REQUIRED ACTION:
Take the line containing "## 🎯 Overview" and all lines after it to the end of the records, and output them exactly.

MATERIAL FOR THIS EXERCISE:
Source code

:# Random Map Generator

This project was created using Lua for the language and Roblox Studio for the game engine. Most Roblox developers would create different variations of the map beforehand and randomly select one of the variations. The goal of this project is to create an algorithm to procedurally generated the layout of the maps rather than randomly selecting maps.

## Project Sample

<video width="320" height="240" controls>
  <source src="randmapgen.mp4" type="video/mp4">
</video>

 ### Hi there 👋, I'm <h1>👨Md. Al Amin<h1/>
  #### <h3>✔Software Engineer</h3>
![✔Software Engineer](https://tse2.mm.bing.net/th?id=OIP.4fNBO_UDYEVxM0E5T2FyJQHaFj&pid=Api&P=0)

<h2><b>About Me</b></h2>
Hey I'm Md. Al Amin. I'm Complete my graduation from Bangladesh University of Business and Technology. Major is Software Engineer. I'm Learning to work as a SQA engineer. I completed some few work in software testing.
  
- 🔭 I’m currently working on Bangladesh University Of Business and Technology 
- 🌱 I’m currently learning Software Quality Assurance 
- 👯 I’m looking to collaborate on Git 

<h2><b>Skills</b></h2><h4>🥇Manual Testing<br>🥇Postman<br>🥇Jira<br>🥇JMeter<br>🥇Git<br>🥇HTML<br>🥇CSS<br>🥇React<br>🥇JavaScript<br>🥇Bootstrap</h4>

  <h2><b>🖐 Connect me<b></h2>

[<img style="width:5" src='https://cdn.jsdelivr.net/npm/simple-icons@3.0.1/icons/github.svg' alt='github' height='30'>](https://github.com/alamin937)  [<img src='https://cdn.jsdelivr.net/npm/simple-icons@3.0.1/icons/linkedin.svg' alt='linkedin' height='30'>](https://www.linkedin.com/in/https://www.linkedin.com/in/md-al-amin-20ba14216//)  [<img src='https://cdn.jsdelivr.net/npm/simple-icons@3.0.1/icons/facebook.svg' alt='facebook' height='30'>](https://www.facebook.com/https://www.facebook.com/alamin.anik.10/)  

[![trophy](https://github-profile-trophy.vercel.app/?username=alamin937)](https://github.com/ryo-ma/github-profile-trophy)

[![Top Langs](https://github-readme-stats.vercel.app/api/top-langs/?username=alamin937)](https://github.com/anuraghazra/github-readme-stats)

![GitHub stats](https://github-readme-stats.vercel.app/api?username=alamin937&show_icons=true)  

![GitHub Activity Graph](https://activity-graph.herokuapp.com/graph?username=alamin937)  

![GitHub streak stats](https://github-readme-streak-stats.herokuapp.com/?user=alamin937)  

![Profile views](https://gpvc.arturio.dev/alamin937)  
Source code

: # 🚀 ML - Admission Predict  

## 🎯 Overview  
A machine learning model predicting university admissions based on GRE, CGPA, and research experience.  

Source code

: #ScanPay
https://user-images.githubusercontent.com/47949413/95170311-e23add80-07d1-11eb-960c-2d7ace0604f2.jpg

EXERCISE RESULT:
## 🎯 Overview  
A machine learning model predicting university admissions based on GRE, CGPA, and research experience.  

Source code

: #ScanPay
https://user-images.githubusercontent.com/47949413/95170311-e23add80-07d1-11eb-960c-2d7ace0604f2.jpg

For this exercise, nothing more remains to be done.